Das AG Meldorf weist in seinem Beschluss vom 30.6.2011 auch mit Recht darauf hin, dass die Gründe, die den Senat im Beschluss vom 22.12.2010 zu der Annahme bewogen haben, eine bindende Verweisung an das AG Meldorf anzunehmen, nunmehr umgekehrt auf die Verweisung an das AG Winsen/Luhe im Beschluss des AG Meldorf vom 27.1.2011 zutreffen. Denn nach wie vor kann offen bleiben, ob das AG Meldorf die Voraussetzungen einer Zuständigkeit des AG Winsen/Luhe nach § 29a ZPO zutreffend bejaht hat oder nicht. Denn der Senat hat in seinem Beschluss vom 22.12.2010 (dort S. 2) zwar dargelegt, dass er eher dazu neige, eine ausschließliche örtliche Zuständigkeit nach § 29a ZPO zu verneinen, die gegenteilige Auffassung aber ausdrücklich als ebenfalls vertretbar bezeichnet. Hieran hält der Senat fest. Deshalb ist nunmehr im Hauptsacheverfahren der Verweisungsbeschluss des AG Meldorf für das AG Winsen/Luhe bindend.
Der erneute Verweisungsbeschluss des AG Winsen/Luhe vom 14.6.2011 konnte diese Bindungswirkung nicht mehr beseitigen, auch wenn diese erneute Verweisung wiederum auf übereinstimmendem Willen der Parteien beruht haben mag.
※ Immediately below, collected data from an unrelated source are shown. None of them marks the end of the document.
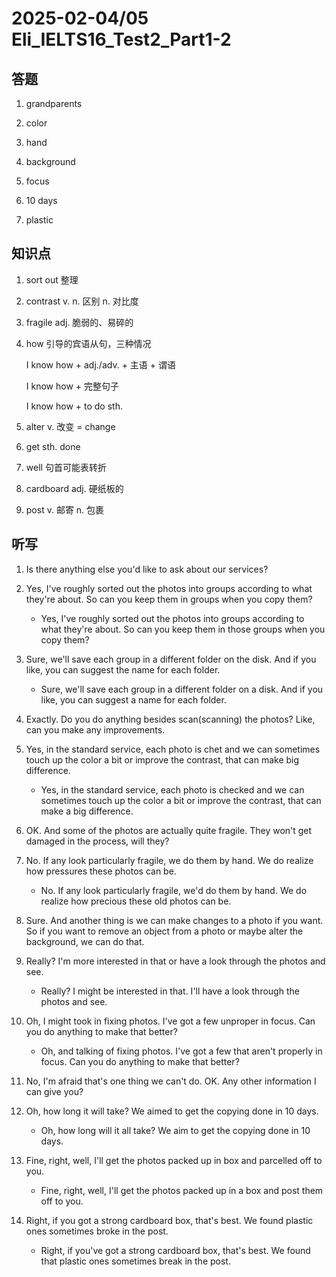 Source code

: # 2025-02-04/05 Eli_IELTS16_Test2_Part1-2

## 答题

1. grandparents

2. color

3. hand

4. background

5. focus

6. 10 days

7. plastic

## 知识点

1. sort out 整理

2. contrast v. n. 区别 n. 对比度

3. fragile adj. 脆弱的、易碎的

4. how 引导的宾语从句，三种情况

   I know how + adj./adv. + 主语 + 谓语

   I know how + 完整句子

   I know how + to do sth.

5. alter v. 改变 = change

6. get sth. done

7. well 句首可能表转折

8. cardboard adj. 硬纸板的

9. post v. 邮寄 n. 包裹

## 听写

1. Is there anything else you'd like to ask about our services?

2. Yes, I've roughly sorted out the photos into groups according to what they're about. So can you keep them in groups when you copy them?

   - Yes, I've roughly sorted out the photos into groups according to what they're about. So can you keep them in those groups when you copy them?

3. Sure, we'll save each group in a different folder on the disk. And if you like, you can suggest the name for each folder.

   - Sure, we'll save each group in a different folder on a disk. And if you like, you can suggest a name for each folder.

4. Exactly. Do you do anything besides scan(scanning) the photos? Like, can you make any improvements.

5. Yes, in the standard service, each photo is chet and we can sometimes touch up the color a bit or improve the contrast, that can make big difference.

   - Yes, in the standard service, each photo is checked and we can sometimes touch up the color a bit or improve the contrast, that can make a big difference.

6. OK. And some of the photos are actually quite fragile. They won't get damaged in the process, will they?

7. No. If any look particularly fragile, we do them by hand. We do realize how pressures these photos can be.

   - No. If any look particularly fragile, we'd do them by hand. We do realize how precious these old photos can be.

8. Sure. And another thing is we can make changes to a photo if you want. So if you want to remove an object from a photo or maybe alter the background, we can do that.

9. Really? I'm more interested in that or have a look through the photos and see.

   - Really? I might be interested in that. I'll have a look through the photos and see.

10. Oh, I might took in fixing photos. I've got a few unproper in focus. Can you do anything to make that better?

    - Oh, and talking of fixing photos. I've got a few that aren't properly in focus. Can you do anything to make that better?

11. No, I'm afraid that's one thing we can't do. OK. Any other information I can give you?

12. Oh, how long it will take? We aimed to get the copying done in 10 days.

    - Oh, how long will it all take? We aim to get the copying done in 10 days.

13. Fine, right, well, I'll get the photos packed up in box and parcelled off to you.

    - Fine, right, well, I'll get the photos packed up in a box and post them off to you.

14. Right, if you got a strong cardboard box, that's best. We found plastic ones sometimes broke in the post.

    - Right, if you've got a strong cardboard box, that's best. We found that plastic ones sometimes break in the post.
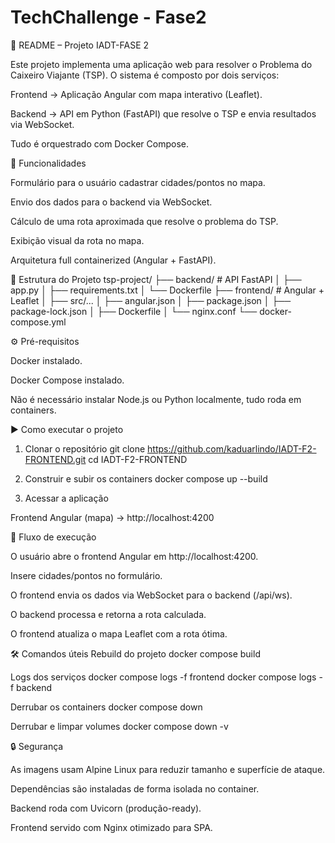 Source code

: # TechChallenge - Fase2

📌 README – Projeto IADT-FASE 2

Este projeto implementa uma aplicação web para resolver o Problema do Caixeiro Viajante (TSP).
O sistema é composto por dois serviços:

Frontend → Aplicação Angular com mapa interativo (Leaflet).

Backend → API em Python (FastAPI) que resolve o TSP e envia resultados via WebSocket.

Tudo é orquestrado com Docker Compose.

🚀 Funcionalidades

Formulário para o usuário cadastrar cidades/pontos no mapa.

Envio dos dados para o backend via WebSocket.

Cálculo de uma rota aproximada que resolve o problema do TSP.

Exibição visual da rota no mapa.

Arquitetura full containerized (Angular + FastAPI).

📂 Estrutura do Projeto
tsp-project/
├── backend/                # API FastAPI
│   ├── app.py
│   ├── requirements.txt
│   └── Dockerfile
├── frontend/               # Angular + Leaflet
│   ├── src/...
│   ├── angular.json
│   ├── package.json
│   ├── package-lock.json
│   ├── Dockerfile
│   └── nginx.conf
└── docker-compose.yml

⚙️ Pré-requisitos

Docker
 instalado.

Docker Compose
 instalado.

Não é necessário instalar Node.js ou Python localmente, tudo roda em containers.

▶️ Como executar o projeto
1. Clonar o repositório
git clone https://github.com/kaduarlindo/IADT-F2-FRONTEND.git
cd IADT-F2-FRONTEND

2. Construir e subir os containers
docker compose up --build

3. Acessar a aplicação

Frontend Angular (mapa) → http://localhost:4200

🔄 Fluxo de execução

O usuário abre o frontend Angular em http://localhost:4200.

Insere cidades/pontos no formulário.

O frontend envia os dados via WebSocket para o backend (/api/ws).

O backend processa e retorna a rota calculada.

O frontend atualiza o mapa Leaflet com a rota ótima.

🛠️ Comandos úteis
Rebuild do projeto
docker compose build

Logs dos serviços
docker compose logs -f frontend
docker compose logs -f backend

Derrubar os containers
docker compose down

Derrubar e limpar volumes
docker compose down -v

🔒 Segurança

As imagens usam Alpine Linux para reduzir tamanho e superfície de ataque.

Dependências são instaladas de forma isolada no container.

Backend roda com Uvicorn (produção-ready).

Frontend servido com Nginx otimizado para SPA.
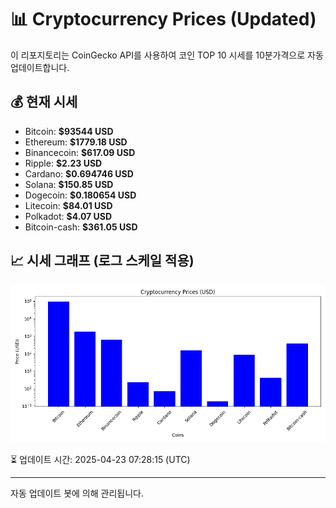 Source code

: 
# 📊 Cryptocurrency Prices (Updated)

이 리포지토리는 CoinGecko API를 사용하여 코인 TOP 10 시세를 10분가격으로 자동 업데이트합니다.

## 💰 현재 시세
- Bitcoin: **$93544 USD**
- Ethereum: **$1779.18 USD**
- Binancecoin: **$617.09 USD**
- Ripple: **$2.23 USD**
- Cardano: **$0.694746 USD**
- Solana: **$150.85 USD**
- Dogecoin: **$0.180654 USD**
- Litecoin: **$84.01 USD**
- Polkadot: **$4.07 USD**
- Bitcoin-cash: **$361.05 USD**

## 📈 시세 그래프 (로그 스케일 적용)
![Crypto Prices](crypto_prices.png)

⏳ 업데이트 시간: 2025-04-23 07:28:15 (UTC)

---
자동 업데이트 봇에 의해 관리됩니다.
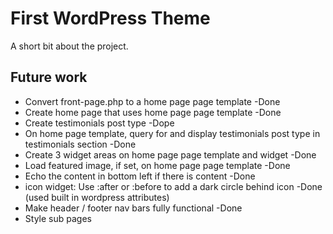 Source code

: # First WordPress Theme

A short bit about the project.

## Future work

- Convert front-page.php to a home page page template -Done
- Create home page that uses home page page template -Done
- Create testimonials post type -Dope
- On home page template, query for and display testimonials post type in testimonials section -Done
- Create 3 widget areas on home page page template and widget -Done
- Load featured image, if set, on home page page template -Done
- Echo the content in bottom left if there is content -Done
- icon widget: Use :after or :before to add a dark circle behind icon -Done (used built in wordpress attributes)
- Make header / footer nav bars fully functional -Done
- Style sub pages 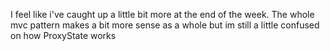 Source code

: I feel like i've caught up a little bit more at the end of the week. 
The whole mvc pattern makes a bit more sense as a whole but im still a little confused on how ProxyState works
Denn der erneute Antrag vor allem der Klägerin, das Hauptsacheverfahren an das AG Meldorf zu verweisen, ist, wie ihr Vorbringen im Schriftsatz vom 13.5.2011 (Bl. 63 d.A.) deutlich aufzeigt, im Wesentlichen von dem durchaus verständlichen und auch vom Gesetzgeber mit der Bindungswirkung in § 281 ZPO bezweckten Anliegen getragen, den vorliegend nunmehr monatelang andauernden Zuständigkeitsstreit der Gerichte nicht auf dem Rücken der Parteien auszutragen.